Israeli pianist and composer

Amit Golan (עמית גולן; 1964 - 2010) was an Israeli pianist, composer, and jazz educator. Born in Haifa and educated first at the Jerusalem Academy of Music and Dance and then at The New School for Jazz and Contemporary Music in New York, he returned to Israel in the 1990s to teach the style. He was the founder of the Center for Jazz Studies at the Israel Conservatory of Music in Tel Aviv and performed with the Amit Golan Jazz Quintet.

==Life and career==
Golan received his initial music education at The Jerusalem Academy of Music and Dance where he studied classical music and composition. After he finished his classical studies, he went to New York City where he discovered his passion for jazz. He was influenced by Bill Evans's playing, but decided that to understand Evans's technique he had to learn what influenced Evans himself. He then attended The New School for Jazz and Contemporary Music in New York and studied privately with "old school" players like Walter Bishop, Jr., Reggie Workman, Billy Harper, Jim Hall, Kenny Werner, and Barry Harris. He focused his studies on Jazz History, studying with Phil Schaap and Ira Gitler.

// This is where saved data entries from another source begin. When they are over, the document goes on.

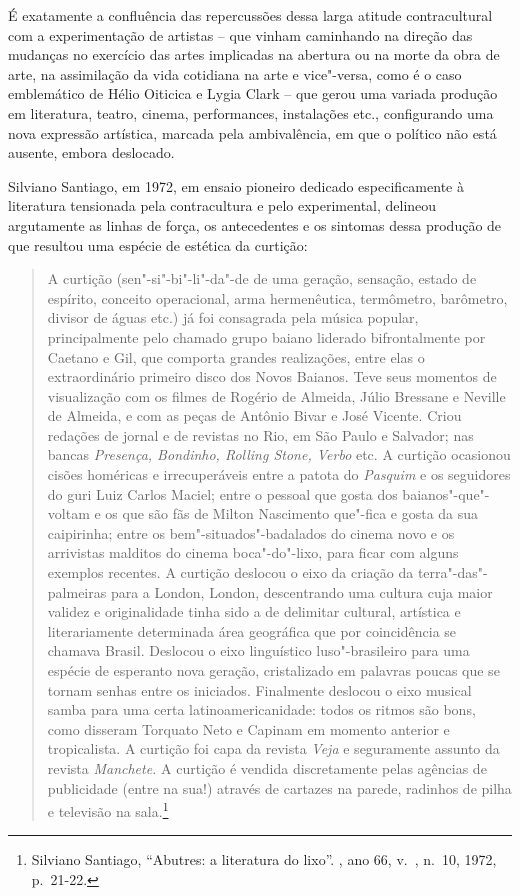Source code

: É exatamente a confluência das repercussões dessa larga atitude
contracultural com a experimentação de artistas -- que vinham caminhando
na direção das mudanças no exercício das artes implicadas na abertura ou
na morte da obra de arte, na assimilação da vida cotidiana na arte e
vice"-versa, como é o caso emblemático de Hélio Oiticica e Lygia Clark --
que gerou uma variada produção em literatura, teatro, cinema,
performances, instalações etc., configurando uma nova expressão
artística, marcada pela ambivalência, em que o político não está
ausente, embora deslocado.

\asterisc

Silviano Santiago, em 1972, em ensaio pioneiro dedicado especificamente
à literatura tensionada pela contracultura e pelo experimental, delineou
argutamente as linhas de força, os antecedentes e os sintomas dessa
produção de que resultou uma espécie de estética da curtição:

\begin{quote}
A curtição (sen"-si"-bi"-li"-da"-de de uma geração, sensação, estado de
espírito, conceito operacional, arma hermenêutica, termômetro,
barômetro, divisor de águas etc.) já foi consagrada pela música popular,
principalmente pelo chamado grupo baiano liderado bifrontalmente por
Caetano e Gil, que comporta grandes realizações, entre elas o
extraordinário primeiro disco dos Novos Baianos. Teve seus momentos de
visualização com os filmes de Rogério de Almeida, Júlio Bressane e
Neville de Almeida, e com as peças de Antônio Bivar e José Vicente.
Criou redações de jornal e de revistas no Rio, em São Paulo e Salvador;
nas bancas \emph{Presença, Bondinho, Rolling Stone, Verbo} etc. A
curtição ocasionou cisões homéricas e irrecuperáveis entre a patota do
\emph{Pasquim} e os seguidores do guri Luiz Carlos Maciel; entre o
pessoal que gosta dos baianos"-que"-voltam e os que são fãs de Milton
Nascimento que"-fica e gosta da sua caipirinha; entre os
bem"-situados"-badalados do cinema novo e os arrivistas malditos do cinema
boca"-do"-lixo, para ficar com alguns exemplos recentes. A curtição
deslocou o eixo da criação da terra"-das"-palmeiras para a London, London,
descentrando uma cultura cuja maior validez e originalidade tinha sido a
de delimitar cultural, artística e literariamente determinada área
geográfica que por coincidência se chamava Brasil. Deslocou o eixo
linguístico luso"-brasileiro para uma espécie de esperanto nova geração,
cristalizado em palavras poucas que se tornam senhas entre os iniciados.
Finalmente deslocou o eixo musical samba para uma certa
latinoamericanidade: todos os ritmos são bons, como disseram Torquato
Neto e Capinam em momento anterior e tropicalista. A curtição foi capa
da revista \emph{Veja} e seguramente assunto da revista \emph{Manchete.} A
curtição é vendida discretamente pelas agências de publicidade (entre na
sua!) através de cartazes na parede, radinhos de pilha e televisão na
sala.\footnote{Silviano Santiago, ``Abutres: a literatura do lixo''.
  {}, ano 66, v.~, n.~10, 1972, p.~21-22.}
\end{quote}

When Golan returned to Israel in the 1990s, he thought of working as a film composer. This plan was never accomplished because he immediately received an offer from The Thelma Yellin High School of the Arts to teach the Jazz History course and direct small ensembles. His course program spread over four years, covering the roots of jazz, moving on to Swing, Be Bop, and Hard Bop. While he was teaching at Thelma Yellin, Golan also taught at other schools. In 2001, he formed The Center for Jazz Studies at the Israel Conservatory of Music, Tel Aviv. Soon after, he collaborated with the New School to create a program where students could study for two years at the Conservatory, and finish their degrees in New York. Between 2004 – 2007, he was the music director of many jazz workshops, and he promoted jazz throughout Israel. In 2007, he directed the jazz series "Home" at Beit Avi Chai, Jerusalem, which held eight concerts featuring Israeli jazz musicians playing pieces he composed himself.

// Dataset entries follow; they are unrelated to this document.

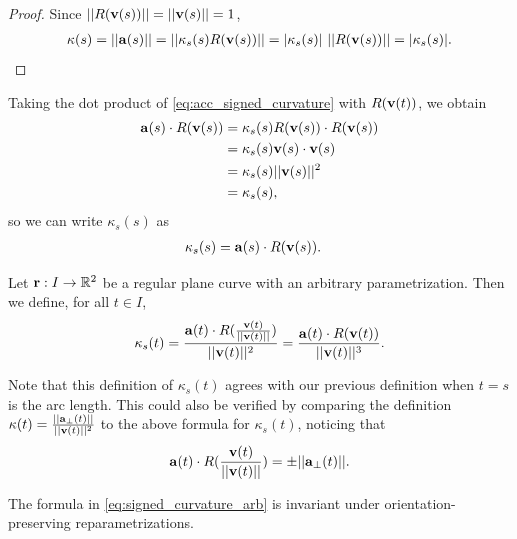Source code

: \documentclass[12pt,letterpaper,reqno]{article}
\numberwithin{equation}{section}
\newcommand{\R}{\ensuremath{\mathbb R}}
\newcommand{\bv}{{\bf v}}
\newcommand{\ba}{{\bf a}}
\newcommand{\bbr}{{\bf r}}
\newcommand{\fixme}[1]{{\color{orange}{[#1]}}}
\begin{document}
{\begin{proof}
	Since $||R(\bv(s))||=||\bv(s)||=1$,
	\begin{align*}
		\kappa(s)=||\ba(s)||=||\kappa_s(s)R(\bv(s))||=|\kappa_s(s)| \ ||R(\bv(s))||=|\kappa_s(s)|.
	\end{align*}
\end{proof}

Taking the dot product of \eqref{eq:acc_signed_curvature} with $R(\bv(t))$, we obtain
\begin{align*}
	\ba(s) \cdot R(\bv(s))&=\kappa_s(s) R(\bv(s)) \cdot R(\bv(s))\\
	&=\kappa_s(s) \bv(s) \cdot \bv(s) \\
	&=\kappa_s(s) ||\bv(s)||^2 \\
	&=\kappa_s(s),
\end{align*}
so we can write $\kappa_s(s)$ as 
\begin{align}
	\kappa_s(s)&=\ba(s) \cdot R(\bv(s)).
\end{align}

\begin{defn}
Let $\bbr:I \to \R^2$ be a regular plane curve with an arbitrary parametrization. Then we define, for all $t \in I$,
\begin{align}\label{eq:signed_curvature_arb}
	\kappa_s(t)=\frac{\ba(t) \cdot R(\frac{\bv(t)}{||\bv(t)||})}{||\bv(t)||^2}=\frac{\ba(t) \cdot R(\bv(t))}{||\bv(t)||^3}.
\end{align}	
\end{defn}
Note that this definition of $\kappa_s(t)$ agrees with our previous definition when $t=s$ is the arc length. This could also be verified by comparing the definition $\kappa(t)=\frac{||\ba_\perp(t)||}{||\bv(t)||^2}$ to the above formula for $\kappa_s(t)$, noticing that \fixme{Elaborate.}
\begin{align*}
	\ba(t) \cdot R(\frac{\bv(t)}{||\bv(t)||})=\pm ||\ba_\perp(t)||.
\end{align*}

\begin{prop}\label{prop:signed_curvature_inv}
The formula in \eqref{eq:signed_curvature_arb} is invariant under orientation-preserving reparametrizations.	
\end{prop}

}
\end{document}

Golan died on December 3, 2010, from a cardiac arrest after collapsing during a basketball game with his music students. He was 46.

==Recordings==
In 2007, Golan released his first CD, the hard bop album I Decided! which contained six original pieces by Golan and one cover of a Gershwin jazz standard and featured some of his old students: Asaf Yuria on tenor sax, Gilad Abro on double bass, Doron Tirosh on drums, and a special guest from New York, Joe Magnarelli on trumpet.

His second album, that was already composed, was planned to be recorded in 2011, but his sudden death in 2010 interrupted the plan. His friends decided to produce the album in his memory. Recorded in 2011 and released the following year, Eddie Henderson & Friends: The Music of Amit Golan features Eddie Henderson on trumpet, and eight more Israeli musicians, all friends, some of whom were also his past students.